Asphaltmischwerk um Monkeler

Zweierlei Maß?

d'Lëtzebuerger Land du 13.09.2013

Montagmorgen 7.30 Uhr. Die Rentrée bei RTL beginnt unter anderem mit der Nachricht, dass die Entbürokratisierung nicht von der Stelle kommt. Als Beispiel für den Behördenwahnsinn erklärt der Monnericher Bürgermeister Dan Kersch (LSAP) im Interview, dass die Gemeinde für jede öffentliche Veranstaltung im Freien eine Genehmigung vom Innenminister braucht, um einen Lautsprecher zu benutzen. Ohne ministerielle Genehmigung könnte das Zollamt vorbeischauen und der Veranstaltung ein verfrühtes Ende bereiten.

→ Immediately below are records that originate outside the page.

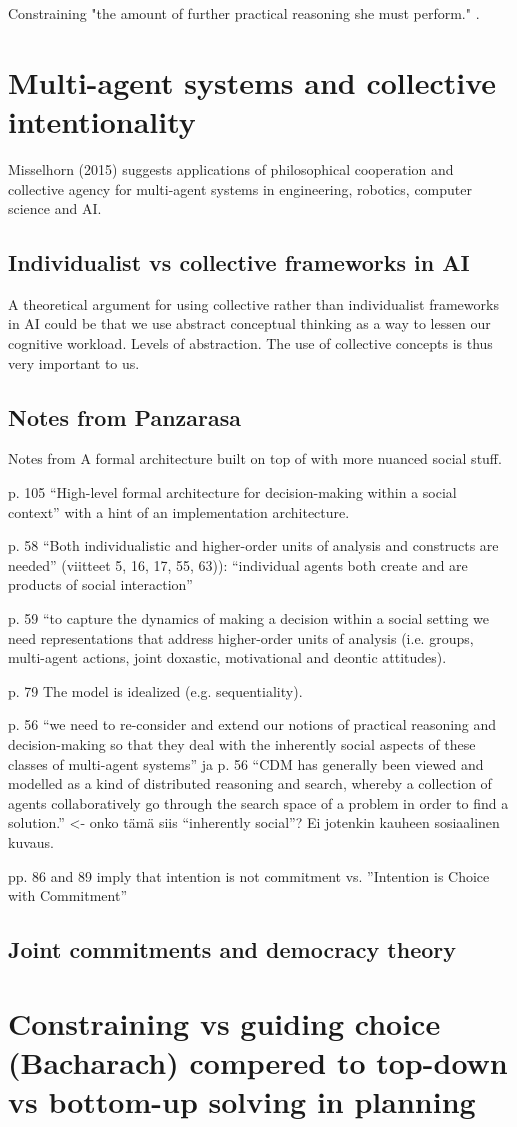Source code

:Constraining "the amount of further practical reasoning she must perform." \citep*{bratman_plans_1988}.


\section{Multi-agent systems and collective intentionality}
Misselhorn (2015) suggests applications of philosophical cooperation and collective agency for multi-agent systems in engineering, robotics, computer science and AI.

\subsection{Individualist vs collective frameworks in AI}

A theoretical argument for using collective rather than individualist frameworks in AI could be that we use abstract conceptual thinking as a way to lessen our cognitive workload. Levels of abstraction. The use of collective concepts is thus very important to us.




\subsection{Notes from Panzarasa}
Notes from \citeauthor{panzarasa_formalizing_2002}
A formal architecture built on top of \citet{wooldridge_intelligent_1995} with more nuanced social stuff.

p. 105 “High-level formal architecture for decision-making within a social context” with a hint of an implementation architecture.

p. 58 “Both individualistic and higher-order units of analysis and constructs are needed” (viitteet 5, 16, 17, 55, 63)): “individual agents both create and are products of social interaction”

p. 59 “to capture the dynamics of making a decision within a social setting we need representations that address higher-order units of analysis (i.e. groups, multi-agent actions, joint doxastic, motivational and deontic attitudes).

p. 79 The model is idealized (e.g. sequentiality).

p. 56 “we need to re-consider and extend our notions of practical reasoning and decision-making so that they deal with the inherently social aspects of these classes of multi-agent systems” ja p. 56 “CDM has generally been viewed and modelled as a kind of distributed reasoning and search, whereby a collection of agents collaboratively go through the search space of a problem in order to find a solution.” <- onko tämä siis “inherently social”? Ei jotenkin kauheen sosiaalinen kuvaus.

pp. 86 and 89 imply that intention is not commitment vs. \citealt{cohen_intention_1990} ”Intention is Choice with Commitment”


\subsection{Joint commitments and democracy theory}

\section{Constraining vs guiding choice (Bacharach) compered to top-down vs bottom-up solving in planning}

Kersch hat sicher Recht, wenn er in diesem Zusammenhang von „Amtsschimmel“ spricht. Dass ausgerechnet er das tut, dürfte in den Ohren von Marco Lisé, Geschäftsführer der Firma Lisé&Fils aber wie blanker Hohn klingen. Denn ausgerechnet der Monnericher Schöffenrat hatte in seinem Gutachten zum Kommodoverfahren der Asphaltanlage, die Lisé in der Industriezone um Monkeler errichten und betreiben will, nicht nur ein negatives Gutachten, sondern einen „Avis purement négatif“ abgegeben (d’Land, 23.08.2013). Marco Lisé hatte sich eigentlich nicht öffentlich äußern wollen, bevor der delegierte Umweltminister Marco Schank (CSV) eine Entscheidung über die Genehmigung des Werks getroffen hat. Er hat seine Meinung geändert. Ursache dafür sind die Erklärungen und Kommentare Kerschs unter anderem im Forum von rtl.lu, wo Kersch den Genehmigungsantrag als „nicht seriös“ bezeichnet hatte, weil keine Gesamtbelastungsanalyse vorliege, welche die Wirkung aller Industrien, die um Monkeler ansässig sind, insgesamt berücksichtige. Und zudem geschrieben hatte: „Den Dossier selwer seet, dass bestemmt Werter nët ëmmer kënnen agehalen ginn. Wat soll een vun engem Entrepreneur halen, deen schons am Virfeeld seet, dass en d’Werter nët respektéieren kann?“

Es ist diese Art von Aussagen, die Lisé nicht länger auf sich sitzen lassen will, weil er es „populistisch“ findet, wenn der ehemalige Umweltberater der Gemeinde Bettemburg so etwas sagt. „Er müsste eigentlich wissen, dass ein Projekt, das die Bedingungen nicht erfüllt, gar nicht erst in die Prozedur gelassen wird“, meint Lisé. Mit dieser Meinung steht Lisé nicht alleine da. Denn die Umweltverwaltung gibt Kommodo-Genehmigungsanträge erst zur „enquête publique“, der öffentlichen Begutachtung, an die Gemeinden weiter, wenn sie der Ansicht ist, das Dossier sei komplett. So hatte der Direktor der zuständigen Verwaltung Gaston Schmit schon im Juli gegenüber dem Luxemburger Wort erklärt, die Asphaltanlage von Lisé&Fils sei theoretisch genehmigungsfähig.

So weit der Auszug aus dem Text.